Measuring the mechanical properties of blood clots formed via the tissue factor pathway of coagulation

Abstract

Thrombelastography (TEG) is a method that is used to conduct global assays that monitor fibrin formation and fibrinolysis and platelet aggregation in whole blood. The purpose of this study was to use a well-characterized tissue factor (Tf) reagent and contact pathway inhibitor (corn trypsin inhibitor, CTI) to develop a reproducible thrombelastography assay. In this study, blood was collected from 5 male subjects (three times). Clot formation was initiated in whole blood with 5 pM Tf in the presence of CTI, and fibrinolysis was induced by adding tissue plasminogen activator (tPA). Changes in viscoelasticity were then monitored by TEG. In quality control assays, our Tf reagent, when used at 5 pM, induced coagulation in whole blood in 3.93 ± 0.23 min and in plasma in 5.12 ± 0.23 min (n=3). In TEG assays, tPA significantly decreased clot strength (maximum amplitude, MA) in all individuals but had no effect on clot time (R time). The intraassay variability (CVa<10%) for R time, angle, and MA suggests that these parameters reliably describe the dynamics of fibrin formation and degradation in whole blood.
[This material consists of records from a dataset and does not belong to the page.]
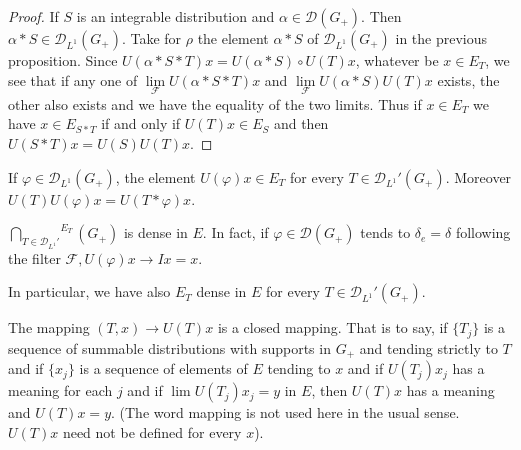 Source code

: \begin{proof}
If $S$ is an integrable distribution and $\alpha\in\mathscr{D}
(G_+)$. Then $\alpha *S\in\mathscr{D}_{L^1}(G_+)$. Take for $\rho$ the
element $\alpha *S$ of $\mathscr{D}_{L^1}(G_+)$ in the previous
proposition. Since $U(\alpha *S*T)x=U(\alpha *S)\circ U(T)x$, whatever
be $x\in E_T$, we see that if any one of $\lim\limits_{\mathscr{F}}
U(\alpha *S*T)x$ and $\lim\limits_{\mathscr{F}}U(\alpha *S)U(T)x$
exists, the other also exists and we have the equality of the two
limits. Thus if $x\in E_T$ we have $x\in E_{S*T}$ if and only if
$U(T)x\in E_S$ and then $U(S*T)x=U(S)U(T)x$. 
\end{proof}

\setcounter{cor}{0}
\begin{cor}\label{chap19:cor1}
If $\varphi\in\mathscr{D}_{L^1}(G_+)$, the element $U(\varphi)x\in
E_T$ for every $T\in\mathscr{D}_{L^1}'(G_+)$. Moreover $U(T)
U(\varphi)x=U(T*\varphi)x$.
\end{cor}
\begin{cor}\label{chap19:cor2}
${\bigcap\limits_{T\in\mathscr{D}_{L^1}'}}^{E_T}(G_+)$ is dense in
  $E$. In fact, if $\varphi\in\mathscr{D}(G_+)$ tends to
  $\delta_e=\delta$ following the filter $\mathscr{F},U(\varphi)x\to
  Ix=x$. 

\noindent In particular, we have also $E_T$ dense in $E$ for every
$T\in \mathscr{D}_{L^1}'(G_+)$. 
\end{cor}

\begin{prop}\label{chap19:prop19.2}
The mapping $(T,x)\to U(T)x$ is a closed mapping. That is to say, if
$\{T_j\}$ is a sequence of summable distributions with supports in
$G_+$ and tending strictly to $T$ and if $\{x_j\}$ is a sequence of
elements of $E$ tending to $x$ and if $U(T_j)x_j$ has a meaning for
each $j$ and if $\lim U(T_j)x_j=y$ in $E$, then $U(T)x$ has a meaning
and $U(T)x=y$. (The word mapping is not used here in the usual
sense. $U(T)x$ need not be defined for every $x$).
\end{prop}

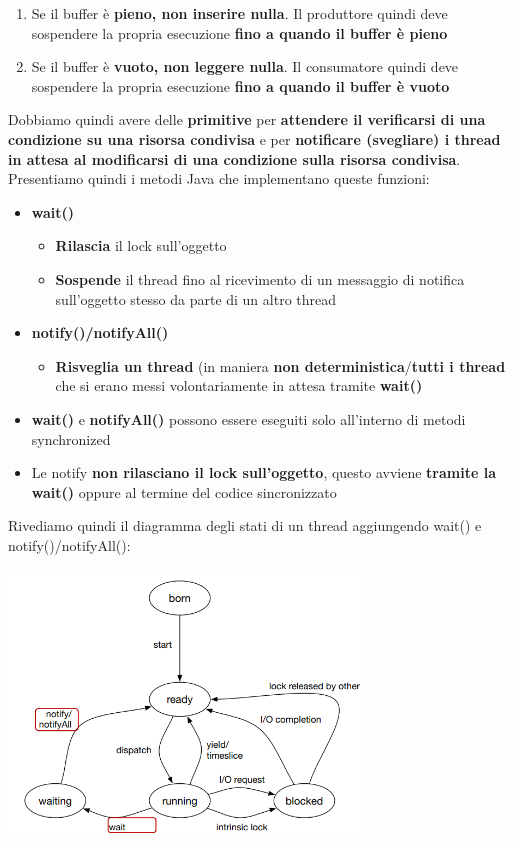 \documentclass[12pt]{article}
\begin{document}
\begin{enumerate}
    \item Se il buffer è \textbf{pieno, non inserire nulla}. Il produttore quindi deve sospendere la propria esecuzione \textbf{fino a quando il buffer è pieno}
    \item Se il buffer è \textbf{vuoto, non leggere nulla}. Il consumatore quindi deve sospendere la propria esecuzione \textbf{fino a quando il buffer è vuoto}
\end{enumerate}
Dobbiamo quindi avere delle \textbf{primitive} per \textbf{attendere il verificarsi di una condizione su una risorsa condivisa} e per \textbf{notificare (svegliare) i thread in attesa al modificarsi di una condizione sulla risorsa condivisa}. Presentiamo quindi i metodi Java che implementano queste funzioni:
\begin{itemize}
    \item \textbf{wait()}
          \begin{itemize}
              \item \textbf{Rilascia} il lock sull'oggetto
              \item \textbf{Sospende} il thread fino al ricevimento di un messaggio di notifica sull'oggetto stesso da parte di un altro thread
          \end{itemize}
    \item \textbf{notify()/notifyAll()}
          \begin{itemize}
              \item \textbf{Risveglia un thread} (in maniera \textbf{non deterministica}/\textbf{tutti i thread}  che si erano messi volontariamente in attesa tramite \textbf{wait()}
          \end{itemize}
    \item \textbf{wait()} e \textbf{notifyAll()} possono essere eseguiti solo all'interno di metodi synchronized
    \item Le notify \textbf{non rilasciano il lock sull'oggetto}, questo avviene \textbf{tramite la wait()} oppure al termine del codice sincronizzato
\end{itemize}
Rivediamo quindi il diagramma degli stati di un thread aggiungendo wait() e notify()/notifyAll():
\begin{center}
    \includegraphics[width = 0.70\textwidth]{Images/87.PNG}
\end{center}
\end{document}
Our Tf reagent reproducibly induces coagulation, making it an ideal tool to quantify the processes that contribute to mechanical clot strength in whole blood.

Figure 1

Tissue factor quality control. Whole blood (panel A) and plasma (panel B) clot times increase dose dependently as the Tf concentration is decreased from 10 pM to 2 pM. Symbols (○, ●, ▼) represent data generated from 3 independent preparations of Tf. At a nominal concentration of 5 pM Tf which corresponds to the concentration used in out TEG assay, the whole blood and plasma clot times are 3.93 ± 0.23 and 5.12 ± 0.23 minutes, respectively (panel C).

Figure 2

TEG tracings show the individualized response to tPA. Clot-lysis profiles are depicted for all 5 subjects in the absence of tPA (solid line) and with 1 (long dash), 1.5 (short dash) or 2 nM tPA (dash dot). The data represent the mean ±SD, n=3 blood draws (each experiment performed in duplicate).